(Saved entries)
-- Opening Marker --

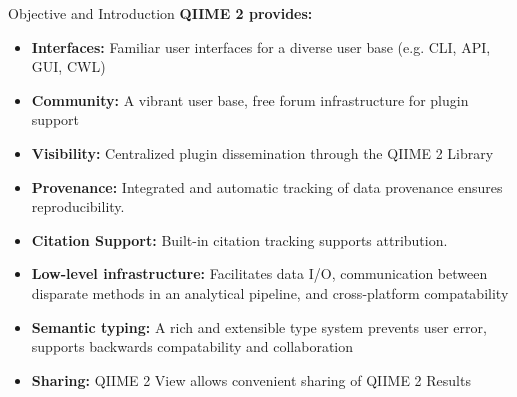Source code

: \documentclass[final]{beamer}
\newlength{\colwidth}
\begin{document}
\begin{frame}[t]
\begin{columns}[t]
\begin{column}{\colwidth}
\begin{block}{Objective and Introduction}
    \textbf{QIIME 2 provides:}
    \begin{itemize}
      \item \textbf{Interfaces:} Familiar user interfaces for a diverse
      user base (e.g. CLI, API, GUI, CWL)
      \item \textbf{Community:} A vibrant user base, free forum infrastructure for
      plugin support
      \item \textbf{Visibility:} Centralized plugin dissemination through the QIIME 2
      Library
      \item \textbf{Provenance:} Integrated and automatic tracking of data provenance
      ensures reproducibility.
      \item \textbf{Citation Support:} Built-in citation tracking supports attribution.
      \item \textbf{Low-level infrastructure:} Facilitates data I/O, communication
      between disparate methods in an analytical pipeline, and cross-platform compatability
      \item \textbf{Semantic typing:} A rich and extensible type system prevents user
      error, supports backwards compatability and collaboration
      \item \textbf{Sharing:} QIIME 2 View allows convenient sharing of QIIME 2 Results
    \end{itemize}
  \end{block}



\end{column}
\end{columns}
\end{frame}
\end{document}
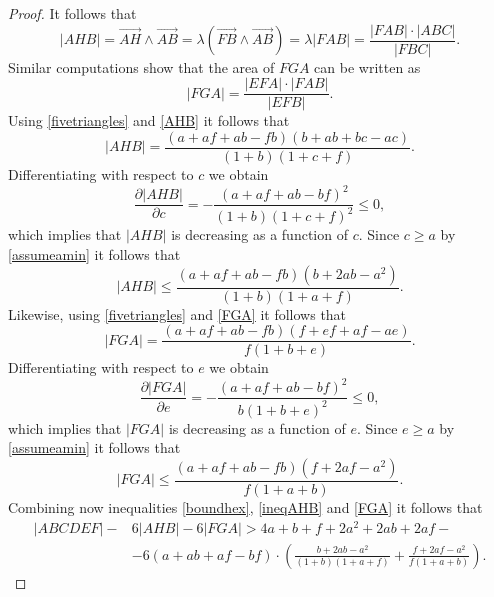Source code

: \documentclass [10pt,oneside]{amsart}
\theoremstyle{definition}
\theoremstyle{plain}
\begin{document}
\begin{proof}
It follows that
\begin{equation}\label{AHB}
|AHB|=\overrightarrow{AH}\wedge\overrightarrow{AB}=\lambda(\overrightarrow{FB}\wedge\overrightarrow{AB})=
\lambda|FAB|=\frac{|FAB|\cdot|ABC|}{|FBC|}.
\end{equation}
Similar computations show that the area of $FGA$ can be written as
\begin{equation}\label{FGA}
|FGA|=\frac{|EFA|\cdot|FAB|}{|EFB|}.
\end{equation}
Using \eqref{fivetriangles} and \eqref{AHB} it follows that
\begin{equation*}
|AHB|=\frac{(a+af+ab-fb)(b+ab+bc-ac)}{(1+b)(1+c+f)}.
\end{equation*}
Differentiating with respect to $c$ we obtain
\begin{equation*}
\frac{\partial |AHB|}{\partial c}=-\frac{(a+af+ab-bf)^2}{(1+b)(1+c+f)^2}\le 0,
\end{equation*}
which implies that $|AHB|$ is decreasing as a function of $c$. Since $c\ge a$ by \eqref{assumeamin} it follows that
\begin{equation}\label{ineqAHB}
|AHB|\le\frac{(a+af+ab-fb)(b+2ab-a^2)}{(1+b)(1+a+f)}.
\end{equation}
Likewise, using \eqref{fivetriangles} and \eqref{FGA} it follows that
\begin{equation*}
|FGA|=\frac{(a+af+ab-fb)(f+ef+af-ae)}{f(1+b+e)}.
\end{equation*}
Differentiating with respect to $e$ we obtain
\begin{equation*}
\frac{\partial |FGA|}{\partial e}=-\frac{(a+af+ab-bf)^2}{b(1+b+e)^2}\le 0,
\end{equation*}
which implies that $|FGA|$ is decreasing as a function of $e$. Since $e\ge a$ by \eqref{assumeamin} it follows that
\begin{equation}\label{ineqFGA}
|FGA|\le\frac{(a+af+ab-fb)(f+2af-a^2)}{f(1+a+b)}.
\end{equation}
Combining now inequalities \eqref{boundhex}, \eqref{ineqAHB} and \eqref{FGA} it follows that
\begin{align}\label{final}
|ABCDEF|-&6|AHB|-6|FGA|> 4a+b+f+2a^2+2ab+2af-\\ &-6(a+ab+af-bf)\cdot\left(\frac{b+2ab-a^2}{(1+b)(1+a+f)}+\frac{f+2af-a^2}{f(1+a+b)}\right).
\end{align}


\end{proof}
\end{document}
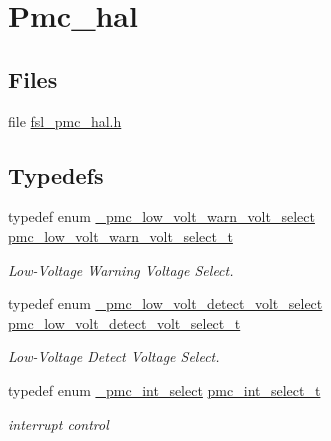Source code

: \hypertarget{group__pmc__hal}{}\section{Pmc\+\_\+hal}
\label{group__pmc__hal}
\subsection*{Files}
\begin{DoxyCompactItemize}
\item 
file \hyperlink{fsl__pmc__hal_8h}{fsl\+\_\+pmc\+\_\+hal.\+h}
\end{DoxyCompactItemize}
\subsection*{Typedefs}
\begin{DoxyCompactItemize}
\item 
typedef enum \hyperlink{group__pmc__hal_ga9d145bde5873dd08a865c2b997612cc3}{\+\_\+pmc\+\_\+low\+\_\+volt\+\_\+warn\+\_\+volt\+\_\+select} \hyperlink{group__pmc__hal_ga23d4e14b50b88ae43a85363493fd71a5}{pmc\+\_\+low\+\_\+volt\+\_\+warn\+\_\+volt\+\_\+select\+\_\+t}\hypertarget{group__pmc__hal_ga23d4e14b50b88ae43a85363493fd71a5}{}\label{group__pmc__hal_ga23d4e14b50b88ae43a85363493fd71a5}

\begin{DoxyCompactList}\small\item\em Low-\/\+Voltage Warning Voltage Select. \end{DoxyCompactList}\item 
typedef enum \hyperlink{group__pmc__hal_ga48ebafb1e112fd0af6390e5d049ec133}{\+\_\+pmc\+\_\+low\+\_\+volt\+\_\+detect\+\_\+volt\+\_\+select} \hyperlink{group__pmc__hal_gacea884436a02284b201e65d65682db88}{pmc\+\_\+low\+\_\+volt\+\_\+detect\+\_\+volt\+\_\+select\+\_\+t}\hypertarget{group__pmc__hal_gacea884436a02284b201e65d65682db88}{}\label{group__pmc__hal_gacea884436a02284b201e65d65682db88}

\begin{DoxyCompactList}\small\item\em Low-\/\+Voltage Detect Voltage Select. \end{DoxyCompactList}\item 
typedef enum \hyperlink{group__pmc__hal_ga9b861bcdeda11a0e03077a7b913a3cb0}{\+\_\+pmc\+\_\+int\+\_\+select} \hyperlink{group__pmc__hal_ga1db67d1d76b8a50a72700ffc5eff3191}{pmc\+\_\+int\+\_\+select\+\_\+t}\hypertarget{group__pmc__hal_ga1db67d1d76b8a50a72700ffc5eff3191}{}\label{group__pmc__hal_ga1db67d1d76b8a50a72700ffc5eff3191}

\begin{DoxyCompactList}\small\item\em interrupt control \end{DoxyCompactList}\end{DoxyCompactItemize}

-- Closing Marker --

■ **What is being asked**
Working through the records, copy each line in which the word "subsection" appears.

■ **Written solution**
\subsection*{Files}
\subsection*{Typedefs}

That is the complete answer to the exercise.